Scheduler
A cron-like rule engine embedded in the crew dashboard for periodic tasks and agent lifecycle automation. Rules are declarative, one per line, stored in a plain text file per crew.
When To Use It
- Keep a specific agent alive automatically (re-summon on crash or release)
- Send periodic messages (daily narrative prompts, status checks)
- Release idle agents after a timeout
- Run shell commands on a schedule (test suites, maintenance scripts)
- Replace system crontab entries for crew-level operations
Quick Start
Create a rules file at .crew/scheduler.rules in the crew directory:
[keep-forge] every 1m if not alive(forge) => summon forge
[daily-report] at 0 0 * * * => msg beacon "Write daily narrative for today"
The dashboard picks up the file automatically on the next tick (within 10 seconds). No restart required.
Verify with a dry run:
$ metateam crew scheduler test
Rule Format
[<name>] <trigger> [<condition>] => <action>
- Name (optional): enclosed in
[brackets], must be unique. If omitted, an auto-generated name is derived from the trigger and action. - Trigger: when the rule fires (interval or cron).
- Condition (optional): a predicate that must be true for the action to execute.
- Action: what to do when the rule fires.
- Parts are separated by
=>(space-arrow-space). - Empty lines and
#comments are ignored.
Triggers
Interval
every <duration>
Fires repeatedly at fixed intervals. Duration format: <number><unit> where unit is s (seconds), m (minutes), h (hours), or d (days).
On startup or rule creation, the first fire waits one full interval period. This prevents a storm of actions on dashboard restart.
every 30s
every 5m
every 1h
Cron
Standard 5-field crontab expression, evaluated in the server's local timezone:
at <minute> <hour> <day-of-month> <month> <day-of-week>
Fields support *, */N, N,M, and N-M ranges.
at 0 0 * * * # midnight daily
at */30 * * * * # every 30 minutes
at 0 9,17 * * 1-5 # 9am and 5pm on weekdays
Cron Shorthands
at 14:30 # daily at 14:30
at Sun 00:00 # weekly on Sunday at midnight
Conditions
Optional. If omitted, the action fires unconditionally on trigger. One condition per rule.
alive / not alive
if alive(<agent>)
if not alive(<agent>)
True when the specified agent is or is not present in the communicator agent registry.

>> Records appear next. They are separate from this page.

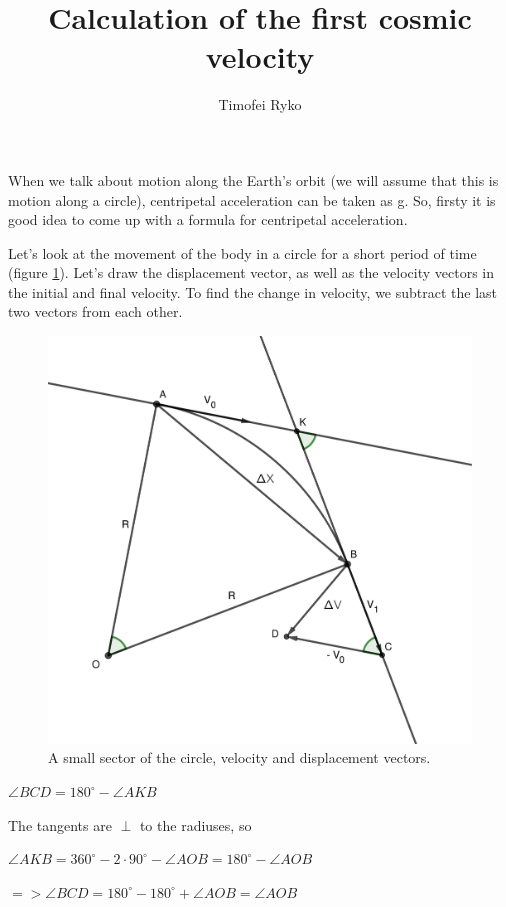\documentclass[a4paper,10pt]{article}
\title{Calculation of the first cosmic velocity}
\author{Timofei Ryko}
\begin{document}
\maketitle
When we talk about motion along the Earth's orbit (we will assume that this is motion along a circle), centripetal acceleration can be taken as g. So, firsty it is good idea to come up with a formula for centripetal acceleration.
\par
Let's look at the movement of the body in a circle for a short period of time (figure \ref{fig:1}). Let's draw the displacement vector, as well as the velocity vectors in the initial and final velocity. To find the change in velocity, we subtract the last two vectors from each other.
\begin{figure}[h]
    \centering
    \includegraphics[width=1\textwidth,
    trim={1cm 1cm 1cm 1cm},clip]{figure.pdf}
    \caption{A small sector of the circle, velocity and displacement vectors.}
    \label{fig:1}
\end{figure}
\newpage
\par
$\angle BCD = 180^{\circ} - \angle AKB$
\par
The tangents are $\perp$ to the radiuses, so
\par
$\angle AKB = 360^{\circ} - 2 \cdot 90^{\circ} - \angle AOB =
180^{\circ} - \angle AOB$
\par
$=> \angle BCD = 180^{\circ} - 180^{\circ} + \angle AOB = \angle AOB$
\end{document}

Multiple agents use AND semantics:
| Expression | Meaning |
|---|---|
alive(forge) |
Forge is registered |
alive(forge,beacon) |
Forge AND Beacon are both registered |
not alive(forge,beacon) |
Forge OR Beacon is not registered |
idle
if idle(<target>) > <duration>
True when agents have had no real terminal activity for longer than the given duration.
| Target | Meaning |
|---|---|
all |
Every registered agent is idle |
any |
At least one registered agent is idle |
<name> |
Specific agent is idle |
<name1>,<name2> |
All listed agents are idle |
When an idle condition matches, two template variables become available in the action's message:
{idle}-- comma-separated names of idle agents{idle_duration}-- formatted duration of the longest idle agent
Actions
msg
msg <target> "<message>"
Send a message via the communicator. Target: all, <name>, or <name1>,<name2>.
Messages support template variables: {timestamp} (ISO timestamp), {crew} (crew name), {idle} and {idle_duration} (when an idle condition is present).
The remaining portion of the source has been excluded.